カンタンで高速な点が「HD-PLC」採用のポイントに
三つめのポイントはこれまでにない「新しいサービス」だ。路上のあちこちにあるという街灯そもそもの特性に、ネットワークという新しい機能がプラスされることで、これまでは考えられなかったようなサービスが実現できるという。そのサービスの一例として、同社のSunny Tsai社長(蔡文貴総経理)は「タクシーの呼び出し機能」を挙げる。「タクシーに乗りたいとき、街灯に備え付けたボタンで呼ぶことが可能になります。ユーザーはタクシーを探す必要がなくなって便利になるし、タクシー側も無駄に流している必要がなくなるので、CO2削減が実現するわけです」(Tsai社長)。
● 「HD-PLC」を街灯に内蔵しておけばネットワーク経由でタクシーを呼べる
こうした街灯の新しい機能は、通常の有線のネットワークを街灯にひくことでも実現できる。しかし同社が敢えて「HD-PLC」を選択した理由は、「簡易性」と「高速性」にあると言う。「電力線という既存のインフラ一本でネットワークにつながるので、簡単に実現できます。また今後ネットワークにつなぐカメラがハイビジョンレベルに進化しても、高速な『HD-PLC』なら高精細な映像をきれいに送ることが可能でしょう」(Tsai社長)。高精細な映像を「HD-PLC」経由で映し出せるようになれば、監視用途などでもさらに力を発揮することが期待できる。

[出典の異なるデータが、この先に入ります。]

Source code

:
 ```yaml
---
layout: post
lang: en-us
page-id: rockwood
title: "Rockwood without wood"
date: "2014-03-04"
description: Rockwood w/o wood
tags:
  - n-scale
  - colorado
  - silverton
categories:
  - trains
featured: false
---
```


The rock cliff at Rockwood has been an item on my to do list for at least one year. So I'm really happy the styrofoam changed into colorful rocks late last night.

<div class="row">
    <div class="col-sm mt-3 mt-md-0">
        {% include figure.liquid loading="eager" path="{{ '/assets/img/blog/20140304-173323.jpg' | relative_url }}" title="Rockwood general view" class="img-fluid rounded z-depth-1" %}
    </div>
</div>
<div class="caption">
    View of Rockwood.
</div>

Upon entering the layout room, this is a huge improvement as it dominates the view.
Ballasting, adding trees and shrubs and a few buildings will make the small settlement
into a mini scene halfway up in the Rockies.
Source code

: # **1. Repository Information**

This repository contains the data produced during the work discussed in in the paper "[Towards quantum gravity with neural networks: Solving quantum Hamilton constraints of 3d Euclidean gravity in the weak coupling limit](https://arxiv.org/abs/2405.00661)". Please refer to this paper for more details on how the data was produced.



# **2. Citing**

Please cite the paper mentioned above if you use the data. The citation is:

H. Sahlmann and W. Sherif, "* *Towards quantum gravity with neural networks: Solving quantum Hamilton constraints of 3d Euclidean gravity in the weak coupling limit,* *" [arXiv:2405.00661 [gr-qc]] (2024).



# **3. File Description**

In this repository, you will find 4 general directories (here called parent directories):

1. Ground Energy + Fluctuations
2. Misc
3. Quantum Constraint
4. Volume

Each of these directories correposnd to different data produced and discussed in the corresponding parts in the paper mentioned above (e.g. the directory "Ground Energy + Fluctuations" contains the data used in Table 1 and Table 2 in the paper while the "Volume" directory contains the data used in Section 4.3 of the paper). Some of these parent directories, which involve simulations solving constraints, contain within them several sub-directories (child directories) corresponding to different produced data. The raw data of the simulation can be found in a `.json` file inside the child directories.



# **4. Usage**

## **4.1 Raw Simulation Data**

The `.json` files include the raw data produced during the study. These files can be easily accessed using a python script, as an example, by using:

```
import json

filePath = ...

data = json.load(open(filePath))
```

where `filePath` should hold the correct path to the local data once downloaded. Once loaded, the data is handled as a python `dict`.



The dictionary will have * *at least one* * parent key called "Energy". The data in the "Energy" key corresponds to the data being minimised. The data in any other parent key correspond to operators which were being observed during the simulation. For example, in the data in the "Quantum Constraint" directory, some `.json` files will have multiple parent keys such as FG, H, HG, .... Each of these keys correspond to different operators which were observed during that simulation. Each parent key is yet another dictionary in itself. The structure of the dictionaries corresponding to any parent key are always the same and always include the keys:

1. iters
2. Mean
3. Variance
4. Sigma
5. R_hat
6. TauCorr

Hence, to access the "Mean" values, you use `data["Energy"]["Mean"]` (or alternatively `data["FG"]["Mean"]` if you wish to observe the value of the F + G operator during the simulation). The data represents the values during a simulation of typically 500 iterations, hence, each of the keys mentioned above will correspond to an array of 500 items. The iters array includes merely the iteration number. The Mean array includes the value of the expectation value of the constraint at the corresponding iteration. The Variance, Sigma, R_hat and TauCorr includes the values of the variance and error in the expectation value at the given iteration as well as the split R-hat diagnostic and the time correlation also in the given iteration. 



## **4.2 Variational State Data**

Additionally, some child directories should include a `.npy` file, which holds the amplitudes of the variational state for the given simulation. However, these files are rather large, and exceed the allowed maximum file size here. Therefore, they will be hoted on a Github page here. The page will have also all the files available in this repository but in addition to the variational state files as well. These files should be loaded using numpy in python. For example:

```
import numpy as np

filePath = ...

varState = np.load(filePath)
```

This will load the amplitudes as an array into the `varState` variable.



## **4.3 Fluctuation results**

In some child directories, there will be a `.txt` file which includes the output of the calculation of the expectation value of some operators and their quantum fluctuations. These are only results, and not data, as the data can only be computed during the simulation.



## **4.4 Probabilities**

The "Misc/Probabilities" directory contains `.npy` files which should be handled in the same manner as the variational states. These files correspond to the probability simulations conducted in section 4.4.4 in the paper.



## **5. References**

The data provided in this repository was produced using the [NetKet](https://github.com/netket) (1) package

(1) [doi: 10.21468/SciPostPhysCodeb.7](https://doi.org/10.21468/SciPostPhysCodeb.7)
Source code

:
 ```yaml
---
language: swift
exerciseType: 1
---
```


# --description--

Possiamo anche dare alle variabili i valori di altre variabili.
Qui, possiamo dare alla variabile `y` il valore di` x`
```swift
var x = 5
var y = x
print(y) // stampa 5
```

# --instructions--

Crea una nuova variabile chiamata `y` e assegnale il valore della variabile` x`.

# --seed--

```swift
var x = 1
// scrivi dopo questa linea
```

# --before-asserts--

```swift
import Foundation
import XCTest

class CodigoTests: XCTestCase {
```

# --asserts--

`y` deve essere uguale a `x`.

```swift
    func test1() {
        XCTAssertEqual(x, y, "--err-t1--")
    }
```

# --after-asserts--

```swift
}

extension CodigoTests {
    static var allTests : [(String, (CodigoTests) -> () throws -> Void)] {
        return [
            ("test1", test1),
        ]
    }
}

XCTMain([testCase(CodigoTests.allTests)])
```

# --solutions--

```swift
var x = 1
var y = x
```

同社は現在、この「HD-PLC」内蔵の街灯を実際に設置する準備を進めており、今夏中にまず英国ヒースロー空港での設置が見込まれている。英国は2012年のロンドン五輪に向けてセキュリティ体制の強化を検討しており、その一環としてこの「HD-PLC」内蔵の街灯が注目されているのだという。またドイツの駐車場や台湾の空港でも2008年内の設置に向けて検討が進んでおり、「HD-PLC」を内蔵した街灯の普及は意外に早そうだ。